泾河对诗歌有宗教般的虔诚,同时,他的诗歌总是叙写人心之中的隐秘:月光之光清洁——我双手对开,祈愿的手心早已落满怜悯和爱意。泾河的诗就在一种慢节奏地叙述关于泾河源与流的故事。
林一木的诗思维开阔,某种圆润大气有时遮掩了女诗人的“花容”,她对事物及个人情感极其节制、自觉、甚至决绝,这是她的诗歌写作灵感喷发的内因;秉承传统,融化西方意识和技巧又成为她诗歌写作的外在表现形式。
女诗人唐晴也有着深厚的西海固情节。她诗歌创作的基本元素有西海固的长城、烽燧、古堡、断剑、丝绸之路、战场以及隐忍的血,这些意象通过她的诗意叙述,跳出现实生活的羁绊,回归自己的心灵世界,以独语的方式完成与外界的对话。

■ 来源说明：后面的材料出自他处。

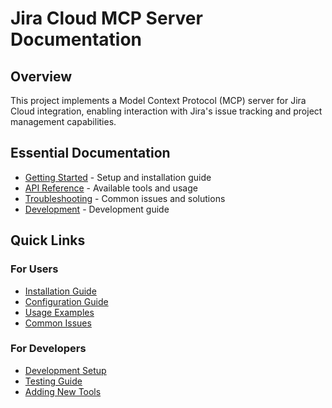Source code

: # Jira Cloud MCP Server Documentation

## Overview
This project implements a Model Context Protocol (MCP) server for Jira Cloud integration, enabling interaction with Jira's issue tracking and project management capabilities.

## Essential Documentation

- [Getting Started](./getting-started.md) - Setup and installation guide
- [API Reference](./api-reference.md) - Available tools and usage
- [Troubleshooting](./troubleshooting.md) - Common issues and solutions
- [Development](./development.md) - Development guide

## Quick Links

### For Users
- [Installation Guide](./getting-started.md#installation)
- [Configuration Guide](./getting-started.md#configuration)
- [Usage Examples](./getting-started.md#examples)
- [Common Issues](./troubleshooting.md)

### For Developers
- [Development Setup](./development.md#setup)
- [Testing Guide](./development.md#testing)
- [Adding New Tools](./development.md#adding-tools)
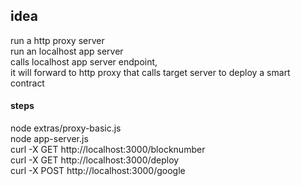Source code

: ## idea
run a http proxy server  
run an localhost app server  
calls localhost app server endpoint,   
it will forward to http proxy that calls target server to deploy a smart contract

#### steps
node extras/proxy-basic.js  
node app-server.js  
curl -X GET http://localhost:3000/blocknumber    
curl -X GET http://localhost:3000/deploy  
curl -X POST http://localhost:3000/google
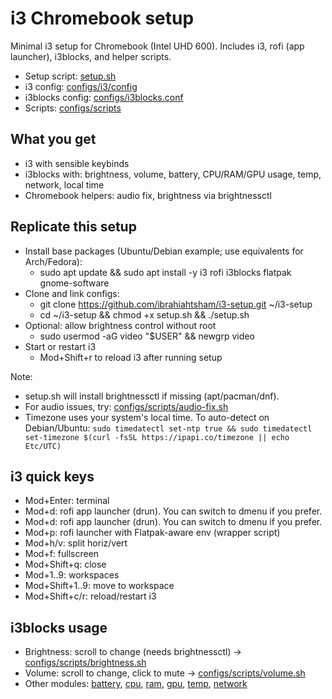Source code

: # i3 Chromebook setup

Minimal i3 setup for Chromebook (Intel UHD 600). Includes i3, rofi (app launcher), i3blocks, and helper scripts.

- Setup script: [setup.sh](setup.sh)
- i3 config: [configs/i3/config](configs/i3/config)
- i3blocks config: [configs/i3blocks.conf](configs/i3blocks.conf)
- Scripts: [configs/scripts](configs/scripts)

## What you get
- i3 with sensible keybinds
- i3blocks with: brightness, volume, battery, CPU/RAM/GPU usage, temp, network, local time
- Chromebook helpers: audio fix, brightness via brightnessctl

## Replicate this setup
- Install base packages (Ubuntu/Debian example; use equivalents for Arch/Fedora):
  - sudo apt update && sudo apt install -y i3 rofi i3blocks flatpak gnome-software
- Clone and link configs:
  - git clone https://github.com/ibrahiahtsham/i3-setup.git ~/i3-setup
  - cd ~/i3-setup && chmod +x setup.sh && ./setup.sh
- Optional: allow brightness control without root
  - sudo usermod -aG video "$USER" && newgrp video
- Start or restart i3
  - Mod+Shift+r to reload i3 after running setup

Note:
- setup.sh will install brightnessctl if missing (apt/pacman/dnf).
- For audio issues, try: [configs/scripts/audio-fix.sh](configs/scripts/audio-fix.sh)
 - Timezone uses your system's local time. To auto-detect on Debian/Ubuntu: `sudo timedatectl set-ntp true && sudo timedatectl set-timezone $(curl -fsSL https://ipapi.co/timezone || echo Etc/UTC)`

## i3 quick keys
- Mod+Enter: terminal
- Mod+d: rofi app launcher (drun). You can switch to dmenu if you prefer.
 - Mod+d: rofi app launcher (drun). You can switch to dmenu if you prefer.
 - Mod+p: rofi launcher with Flatpak-aware env (wrapper script)
- Mod+h/v: split horiz/vert
- Mod+f: fullscreen
- Mod+Shift+q: close
- Mod+1..9: workspaces
- Mod+Shift+1..9: move to workspace
- Mod+Shift+c/r: reload/restart i3

## i3blocks usage
- Brightness: scroll to change (needs brightnessctl) → [configs/scripts/brightness.sh](configs/scripts/brightness.sh)
- Volume: scroll to change, click to mute → [configs/scripts/volume.sh](configs/scripts/volume.sh)
- Other modules: [battery](configs/scripts/battery.sh), [cpu](configs/scripts/cpu.sh), [ram](configs/scripts/ram.sh), [gpu](configs/scripts/gpu.sh), [temp](configs/scripts/temp.sh), [network](configs/scripts/network.sh)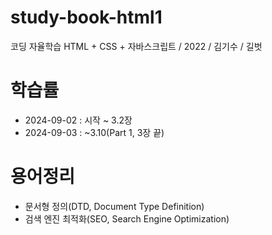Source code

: # study-book-html1

코딩 자율학습 HTML + CSS + 자바스크립트 / 2022 / 김기수 / 길벗

# 학습률

- 2024-09-02 : 시작 ~ 3.2장
- 2024-09-03 : ~3.10(Part 1, 3장 끝)

# 용어정리

- 문서형 정의(DTD, Document Type Definition)
- 검색 엔진 최적화(SEO, Search Engine Optimization)
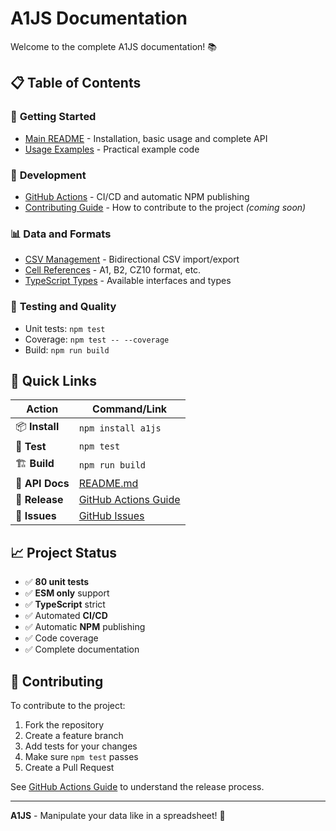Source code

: # A1JS Documentation

Welcome to the complete A1JS documentation! 📚

## 📋 Table of Contents

### 🚀 **Getting Started**

- [Main README](../README.md) - Installation, basic usage and complete API
- [Usage Examples](../src/examples/) - Practical example code

### 🔧 **Development**

- [GitHub Actions](./github-actions.md) - CI/CD and automatic NPM publishing
- [Contributing Guide](./contributing.md) - How to contribute to the project _(coming soon)_

### 📊 **Data and Formats**

- [CSV Management](../README.md#bidirectional-csv-operations) - Bidirectional CSV import/export
- [Cell References](../README.md#setting-values) - A1, B2, CZ10 format, etc.
- [TypeScript Types](../README.md#types) - Available interfaces and types

### 🧪 **Testing and Quality**

- Unit tests: `npm test`
- Coverage: `npm test -- --coverage`
- Build: `npm run build`

## 🎯 **Quick Links**

| Action          | Command/Link                                          |
| --------------- | ----------------------------------------------------- |
| 📦 **Install**  | `npm install a1js`                                    |
| 🧪 **Test**     | `npm test`                                            |
| 🏗️ **Build**    | `npm run build`                                       |
| 📖 **API Docs** | [README.md](../README.md)                             |
| 🚀 **Release**  | [GitHub Actions Guide](./github-actions.md)           |
| 🐛 **Issues**   | [GitHub Issues](https://github.com/0xtlt/A1JS/issues) |

## 📈 **Project Status**

- ✅ **80 unit tests**
- ✅ **ESM only** support
- ✅ **TypeScript** strict
- ✅ Automated **CI/CD**
- ✅ Automatic **NPM** publishing
- ✅ Code coverage
- ✅ Complete documentation

## 🤝 **Contributing**

To contribute to the project:

1. Fork the repository
2. Create a feature branch
3. Add tests for your changes
4. Make sure `npm test` passes
5. Create a Pull Request

See [GitHub Actions Guide](./github-actions.md) to understand the release process.

---

**A1JS** - Manipulate your data like in a spreadsheet! 🎉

安奇诗歌的历史意境与现实音韵一脉相承,野园里陈列的诗行,如同舒展开肢体的四言五言七言的绝句与律诗,混合着脚下大地上的泥土味,将时间自由地伸缩,将空间的大小同归于一,一粒沙一世界,一芥子一佛性,果熟自然香的底蕴,全起于作者身形未动心已远的一滴灵犀。
刘学军更多地将笔触深入到社会万象,因为职业关系,他的大地行走明显多于很多诗人,并很容易地在其诗歌里尽情地表达出来。他的诗歌体现出一种运动的旋律——诗歌就是行走,阅读,思考,加上非凡想象的综合晶体。
杨建虎诗意地栖居在这块苍凉的大地上,思想延伸的方向,是在有限的生命中寻找永恒的家园,和诗歌兄弟们常常在永不熄灭的传奇中眺望西海固的壮美,找寻灵魂的出口。
红旗的诗歌源自对生活、生命的深入理解和不解,但从内部影响到对现实生活的反省、对真理的渴望,借诗歌之舟修渡,切肤地参悟生命的奥秘。
刘岳的诗歌表达来自生活在社会底层的疼痛感及其疼痛的来源,借此体现艺术性和现实性。诗人用艺术的形式把个体的心路历程展现在读者面前,悲天悯人的情绪背后,深藏不露的是诗人对这个世界的爱。
雪舟作为一个土生土长的民族诗人,诗歌大部分都属于“出生地”写作——“我一生都在找寻泾水的源头……”诗人在找寻泾水的源头,也在追寻诗歌的源头,在探寻灵魂的出口。把民族意识、宗教信仰、自然景观和人文历史融入当下的现实生活,表达内在的审美诉求。
马占祥将创作视野由眼前琐碎的生活场景,嵌入了更广阔的历史画面,给一首短诗、一小块土地、一段生活、一个平凡的人,在历史风云际会的广阔舞台上,寻找着诗意的阐释,对故乡那片干旱贫瘠生存之所的诗意抒怀,充盈与丰腴在一山一水一草一木间漂流。
宁夏诗歌群体以贺兰山与黄河共同组成的诗意田园为背景,有历史沧桑的“泪滴”,也有结成“盐粒”的汗珠,为中国诗坛兑现、支撑和贡献了她独有的风格,相信以后还会有更多的优秀诗歌产生。